Privacy, after all, is scarcely relevant to the individual living behind a chain-link fence. It can be a concern and a value only where we present ourselves to each other. The “space” we ask for when we ask for privacy, is a space fashioned within and defended by a respectful community. There is no other enduring defense.

The problem is that by the time we have reached a point where data protection has become a major issue, we have mostly abandoned the public spaces as venues for doing business. The automatic teller machine has none of the community virtues of Joe Cornacchia, and it displaces several settings where such virtues might have taken root. Where, then, can the complex values required for privacy be nurtured?

Issues of personal respect don’t arise between packets of data, nor between information processing programs. Data and programs are not caught up in the kind of street life Jacobs describes, and they do not have “respect me” written all over them in the way that people do. They do not inhabit public spaces. Within the global information system every piece of data is perilously close to being globally exposed, and there is no local “community of data” to play a buffering and protecting role.
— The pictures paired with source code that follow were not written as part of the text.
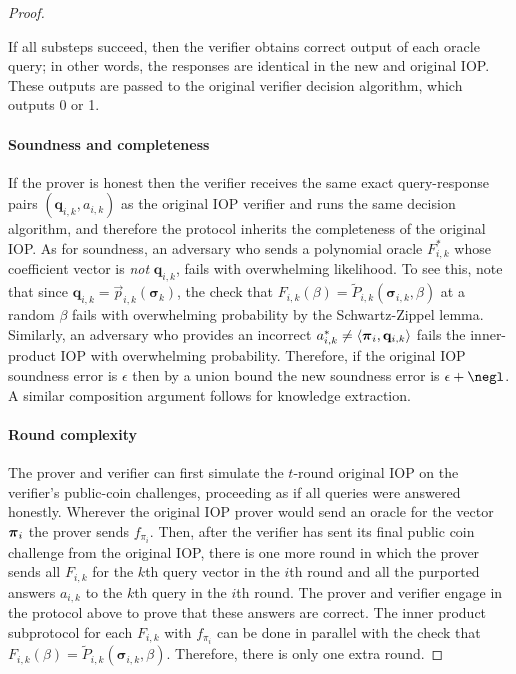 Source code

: \begin{proof}
\begin{itemize}
\end{itemize}

If all substeps succeed, then the verifier obtains correct output of each oracle query; in other words, the responses are identical in the new and original IOP. These outputs are passed to the original verifier decision algorithm, which outputs 0 or 1.

\paragraph{Soundness and completeness} If the prover is honest then the verifier receives the same exact query-response pairs $(\mathbf{q}_{i,k}, a_{i,k})$ as the original IOP verifier and runs the same decision algorithm, and therefore the protocol inherits the completeness of the original IOP. As for soundness, an adversary who sends a polynomial oracle $F_{i,k}^*$ whose coefficient vector is \emph{not} $\mathbf{q}_{i,k}$, fails with overwhelming likelihood. To see this, note that since $\mathbf{q}_{i,k} = \vec{p}_{i,k}(\boldsymbol{\sigma}_k)$, the check that $F_{i,k} (\beta) = \tilde{P}_{i,k}(\boldsymbol{\sigma}_{i,k}, \beta)$ at a random $\beta$ fails with overwhelming probability by the Schwartz-Zippel lemma. Similarly, an adversary who provides an incorrect $a_{i,k}^* \neq \langle \boldsymbol{\pi}_i, \mathbf{q}_{i,k} \rangle$ fails the inner-product IOP with overwhelming probability.
Therefore, if the original IOP soundness error is $\epsilon$ then by a union bound the new soundness error is $\epsilon + \negl$. A similar composition argument follows for knowledge extraction.%

\paragraph{Round complexity} The prover and verifier can first simulate the $t$-round original IOP  on the verifier's public-coin challenges, proceeding as if all queries were answered honestly. Wherever the original IOP prover would send an oracle for the vector $\boldsymbol{\pi}_i$ the prover sends $f_{\pi_i}$. Then, after the verifier has sent its final public coin challenge from the original IOP, there is one more round in which the prover sends all $F_{i, k}$ for the $k$th query vector in the $i$th round and all the purported answers $a_{i, k}$ to the $k$th query in the $i$th round. The prover and verifier engage in the protocol above to prove that these answers are correct. The inner product subprotocol for each $F_{i,k}$ with $f_{\pi_i}$ can be done in parallel with the check that $F_{i,k}(\beta) = \tilde{P}_{i,k}(\boldsymbol{\sigma}_{i,k}, \beta)$. Therefore, there is only one extra round.   
\end{proof}

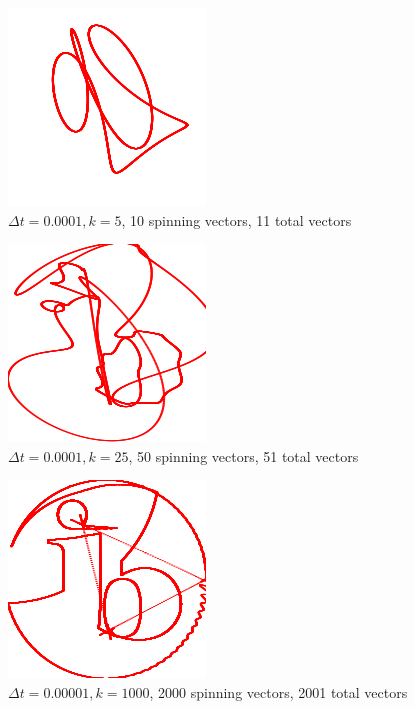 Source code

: \documentclass[letterpaper, 12pt]{article}
\begin{document}
\begin{figure}[H]
    \centering
    \includegraphics[width=.5\textwidth]{5.png}
    \caption{\protect\(\Delta t = 0.0001, k = 5\), 10 spinning vectors, 11 total vectors}
\end{figure}

\begin{figure}[H]
    \centering
    \includegraphics[width=.5\textwidth]{25.png}
    \caption{\protect\(\Delta t = 0.0001, k = 25\), 50 spinning vectors, 51 total vectors}
\end{figure}

\begin{figure}[H]
    \centering
    \includegraphics[width=.5\textwidth]{1000.png}
    \caption{\protect\(\Delta t = 0.00001, k = 1000\), 2000 spinning vectors, 2001 total vectors}
\end{figure}
\end{document}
Therefore privacy advocates are, with good reason, trying to write “it’s none of your business” all over every data packet.

But we should realize that this technical protection, necessary though it may be, has little positive relation to any privacy truly conceived. Moreover, it readily contributes to the depersonalization of transactions, thereby further reducing the public spaces where respect for privacy can grow. This is why technologies like public key cryptography, biometric encryption, and digital pseudonyms offer us ambiguous hope at best.

The idea of the pseudonym, for example, is that online data is never traceable to anyone in particular; it is traceable only to a pseudonym. But in order for that to work, there must be no final “giveaway” of the user’s identity. The recipient of a product or service must present himself—pseudonymously—to the teller machine or delivery box or whatever. Post offices or other depots would have to be redesigned to support this absolute anonymity. Where, in Jacobs’ neighborhood, watching after each other on the street was a virtue, the near approach of someone else in this new world of anonymity is a threat. Is that person trying to read my pin number?

If privacy is to emerge as a meaningful public value, it will be in the context of community involvement. Where else can we learn what needs respecting about each other, if not from a knowledge of the other person in particular and of the requirements of a healthily functioning community in general?

It is possible—although it will be a tremendous stretch—for us to extend our gestures of human respect to the abstract, placeless, and timeless data representations of other people. But it isn’t conceivable that we will succeed in this greater challenge while failing the lesser and more familiar one. We cannot—as programmers, application users, corporate employees, consumers—enlarge our respect for persons so as also to embrace data when we have forgotten what respect for persons means in the first place. The delicate balance Jacobs describes in the public life of the sidewalk cannot be lightly manufactured; it grows up in real places, among real presences.

In other words, flesh-and-blood contexts remain the primary schools from which we can try to reach out more widely with our human sympathies. Here’s a simple principle to consider: if you are clearing the way for a new form of data transaction, or proposing some new mechanism for data privacy, then spend at least three times as much effort working toward a means for strengthening community outside these data contexts. Otherwise, you may well be helping to destroy the essential milieu for any privacy worth having.